Fire at Ogden recycling yard razes 4 buildings
Sparks from cutting torch ignite blaze; no one is injured
Huge columns of thick, black smoke filled the sky above Allied Metals, 555 W. 12th St., on Thursday morning. The blaze was sparked by a worker using a cutting torch to tear apart an old railroad car. Winds carried sparks to some dry brush nearby.
"There was a spark and then maybe two minutes there was fire," said Ignacio Contreras.
Contreras said he struggled to turn off the torch, grabbed a fire extinguisher and tried unsuccessfully to put out the blaze, then ran to tell his boss. Within minutes, flames were 25 feet high.
All of the employees evacuated the yard, and no one was injured.
The fire spread quickly through old wooden World War II-era military barracks. They housed straw, paper, scrap metal and other byproducts of a salvage yard. Explosions could be heard as fuel burned and tires popped. The smell of burning metal, paint and wood created a sickening stench in the air as the black smoke billowed over the area.
Ogden Fire Marshal Matt Schwenk said the fire burned at least 500 gallons of fuel that had been siphoned from the junked cars at the recycling yard. Entire cars were torched on the property.

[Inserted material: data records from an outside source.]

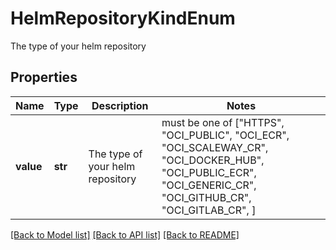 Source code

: # HelmRepositoryKindEnum

The type of your helm repository

## Properties
Name | Type | Description | Notes
------------ | ------------- | ------------- | -------------
**value** | **str** | The type of your helm repository |  must be one of ["HTTPS", "OCI_PUBLIC", "OCI_ECR", "OCI_SCALEWAY_CR", "OCI_DOCKER_HUB", "OCI_PUBLIC_ECR", "OCI_GENERIC_CR", "OCI_GITHUB_CR", "OCI_GITLAB_CR", ]

[[Back to Model list]](../README.md#documentation-for-models) [[Back to API list]](../README.md#documentation-for-api-endpoints) [[Back to README]](../README.md)


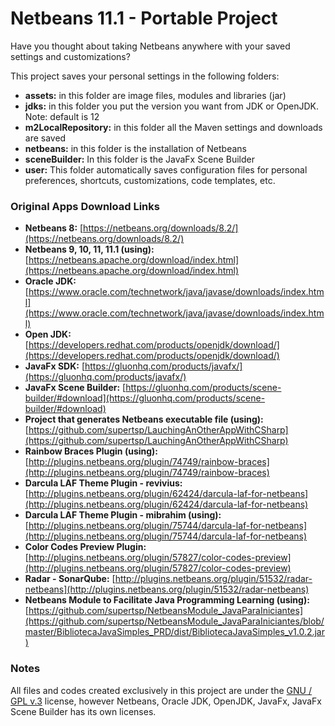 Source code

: # Netbeans 11.1 -  Portable Project

<!-- <img src="docs/images/image-banner.png" align="middle" width="3000"/> -->

Have you thought about taking Netbeans anywhere with your saved settings and customizations?

This project saves your personal settings in the following folders:

* **assets:** in this folder are image files, modules and libraries (jar)
* **jdks:** in this folder you put the version you want from JDK or OpenJDK. Note: default is 12
* **m2LocalRepository:** in this folder all the Maven settings and downloads are saved
* **netbeans:** in this folder is the installation of Netbeans
* **sceneBuilder:** In this folder is the JavaFx Scene Builder
* **user:** This folder automatically saves configuration files for personal preferences, shortcuts, customizations, code templates, etc.

### Original Apps Download Links
* **Netbeans 8:** [https://netbeans.org/downloads/8.2/](https://netbeans.org/downloads/8.2/)
* **Netbeans 9, 10, 11, 11.1 (using):** [https://netbeans.apache.org/download/index.html](https://netbeans.apache.org/download/index.html)
* **Oracle JDK:** [https://www.oracle.com/technetwork/java/javase/downloads/index.html](https://www.oracle.com/technetwork/java/javase/downloads/index.html)
* **Open JDK:** [https://developers.redhat.com/products/openjdk/download/](https://developers.redhat.com/products/openjdk/download/)
* **JavaFx SDK:** [https://gluonhq.com/products/javafx/](https://gluonhq.com/products/javafx/)
* **JavaFx Scene Builder:** [https://gluonhq.com/products/scene-builder/#download](https://gluonhq.com/products/scene-builder/#download)
* **Project that generates Netbeans executable file (using):** [https://github.com/supertsp/LauchingAnOtherAppWithCSharp](https://github.com/supertsp/LauchingAnOtherAppWithCSharp)
* **Rainbow Braces Plugin (using):** [http://plugins.netbeans.org/plugin/74749/rainbow-braces](http://plugins.netbeans.org/plugin/74749/rainbow-braces)
* **Darcula LAF Theme Plugin - revivius:** [http://plugins.netbeans.org/plugin/62424/darcula-laf-for-netbeans](http://plugins.netbeans.org/plugin/62424/darcula-laf-for-netbeans)
* **Darcula LAF Theme Plugin - mibrahim (using):** [http://plugins.netbeans.org/plugin/75744/darcula-laf-for-netbeans](http://plugins.netbeans.org/plugin/75744/darcula-laf-for-netbeans)
* **Color Codes Preview Plugin:** [http://plugins.netbeans.org/plugin/57827/color-codes-preview](http://plugins.netbeans.org/plugin/57827/color-codes-preview)
* **Radar - SonarQube:** [http://plugins.netbeans.org/plugin/51532/radar-netbeans](http://plugins.netbeans.org/plugin/51532/radar-netbeans)
* **Netbeans Module to Facilitate Java Programming Learning (using):** [https://github.com/supertsp/NetbeansModule_JavaParaIniciantes](https://github.com/supertsp/NetbeansModule_JavaParaIniciantes/blob/master/BibliotecaJavaSimples_PRD/dist/BibliotecaJavaSimples_v1.0.2.jar)


### Notes
All files and codes created exclusively in this project are under the [GNU / GPL v.3](https://www.gnu.org/licenses/gpl-3.0.en.html) license, however Netbeans, Oracle JDK, OpenJDK, JavaFx, JavaFx Scene Builder has its own licenses.
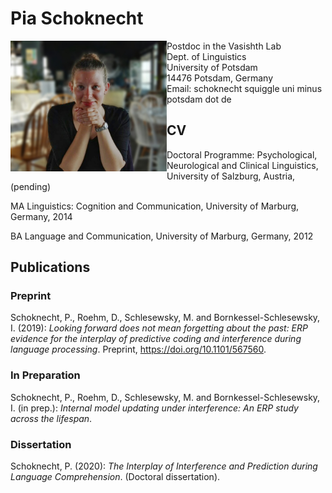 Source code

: # Pia Schoknecht 

<img align="left" width="250" src="images/pic_small.jpg">
Postdoc in the Vasishth Lab<br/>
Dept. of Linguistics<br/>
University of Potsdam<br/>
14476 Potsdam, Germany<br/>
Email: schoknecht squiggle uni minus potsdam dot de 


## CV
Doctoral Programme: Psychological, Neurological and Clinical Linguistics, University of Salzburg, Austria, (pending)

MA Linguistics: Cognition and Communication, University of Marburg, Germany, 2014

BA Language and Communication, University of Marburg, Germany, 2012


## Publications

### Preprint
Schoknecht, P., Roehm, D., Schlesewsky, M. and Bornkessel-Schlesewsky, I. (2019): *Looking forward does not mean forgetting about the past: ERP evidence for the interplay of predictive coding and interference during language processing*. Preprint, https://doi.org/10.1101/567560.

### In Preparation
Schoknecht, P., Roehm, D., Schlesewsky, M. and Bornkessel-Schlesewsky, I. (in prep.): *Internal model updating under interference: An ERP study across the lifespan*.

### Dissertation
Schoknecht, P. (2020): *The Interplay of Interference and Prediction during Language Comprehension*. (Doctoral dissertation).
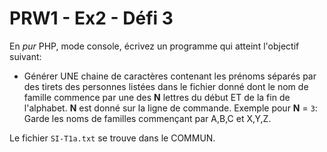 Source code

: # PRW1 - Ex2 - Défi 3

En _pur_ PHP, mode console, écrivez un programme qui atteint l'objectif suivant:

- Générer UNE chaine de caractères contenant les prénoms séparés par des tirets
  des personnes listées dans le fichier donné dont le nom de famille commence par
  une des **N** lettres du début ET de la fin de l'alphabet.
  **N** est donné sur la ligne de commande.
  Exemple pour **N** = `3`: Garde les noms de familles commençant par A,B,C et X,Y,Z.

Le fichier `SI-T1a.txt` se trouve dans le COMMUN.
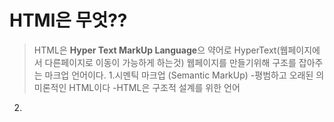 # HTMl은 무엇??
>HTML은 **Hyper Text MarkUp Language**으 약어로 HyperText(웹페이지에서 다른페이지로 이동이 가능하게 하는것) 웹페이지를 만들기위해 구조를 잡아주는 마크업 언어이다.
1.시멘틱 마크업 (Semantic MarkUp)
    -평범하고 오래된 의미론적인 HTML이다
    -HTML은 구조적 설계를 위한 언어
2. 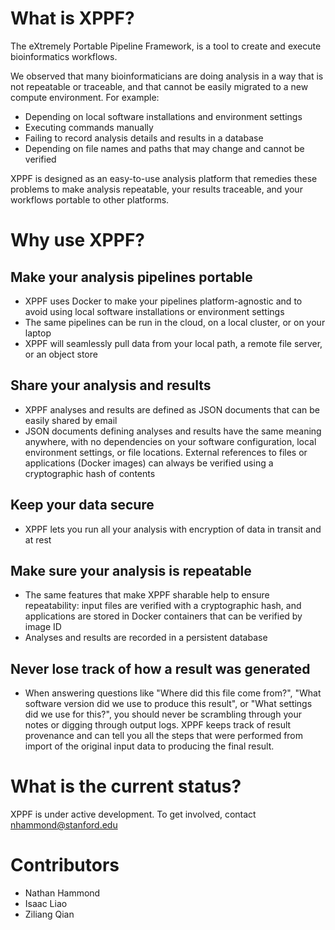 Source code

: # What is XPPF?
The eXtremely Portable Pipeline Framework, is a tool to create and execute bioinformatics workflows.

We observed that many bioinformaticians are doing analysis in a way that is not repeatable or traceable, and that cannot be easily migrated to a new compute environment. For example:
* Depending on local software installations and environment settings
* Executing commands manually
* Failing to record analysis details and results in a database
* Depending on file names and paths that may change and cannot be verified

XPPF is designed as an easy-to-use analysis platform that remedies these problems to make analysis repeatable, your results traceable, and your workflows portable to other platforms.

# Why use XPPF?

## Make your analysis pipelines portable
* XPPF uses Docker to make your pipelines platform-agnostic and to avoid using local software installations or environment settings
* The same pipelines can be run in the cloud, on a local cluster, or on your laptop
* XPPF will seamlessly pull data from your local path, a remote file server, or an object store

## Share your analysis and results
* XPPF analyses and results are defined as JSON documents that can be easily shared by email
* JSON documents defining analyses and results have the same meaning anywhere, with no dependencies on your software configuration, local environment settings, or file locations. External references to files or applications (Docker images) can always be verified using a cryptographic hash of contents

## Keep your data secure
* XPPF lets you run all your analysis with encryption of data in transit and at rest

## Make sure your analysis is repeatable
* The same features that make XPPF sharable help to ensure repeatability: input files are verified with a cryptographic hash, and applications are stored in Docker containers that can be verified by image ID
* Analyses and results are recorded in a persistent database

## Never lose track of how a result was generated
* When answering questions like "Where did this file come from?", "What software version did we use to produce this result", or "What settings did we use for this?", you should never be scrambling through your notes or digging through output logs. XPPF keeps track of result provenance and can tell you all the steps that were performed from import of the original input data to producing the final result.

# What is the current status?

XPPF is under active development. To get involved, contact nhammond@stanford.edu

# Contributors

* Nathan Hammond
* Isaac Liao
* Ziliang Qian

Coincidentally, a wildland fire response business has its offices next door to Allied Metals. Bonneville Emergency Response Team firefighters used their equipment to help contain the fire.
"It was intense," Sean Beal said. "There were tires popping and mini-explosions and the heat of the fire. But it was smaller than what we normally do."
A portion of 12th Street was blocked off, creating a traffic jam that stretched back to Wall Avenue on one side and I-15 on the other.
As he toured the damage, Allied Metals co-owner Stuart Roper stopped to thank firefighters who saved his business. He said he wasn't concerned about the heavy damage.
"The buildings aren't a concern," he said. "People's safety is a concern."
He said the fire's impact on his business would be minimal.
"We're in the metal business and metal doesn't burn," Roper said.
Roper told the Deseret News that dry brush and grass has been a continual problem on the 14-acre property. To battle it, he's used sheep, goats and even llamas to do weed control. The animals were in a pen and not injured.
Allied Metal was cleaning up the property to put gravel down in an effort to reduce dry grass and brush. A second location operates a few miles away, Roper said. All cutting will now be suspended at the 12th Street yard and moved to the other location.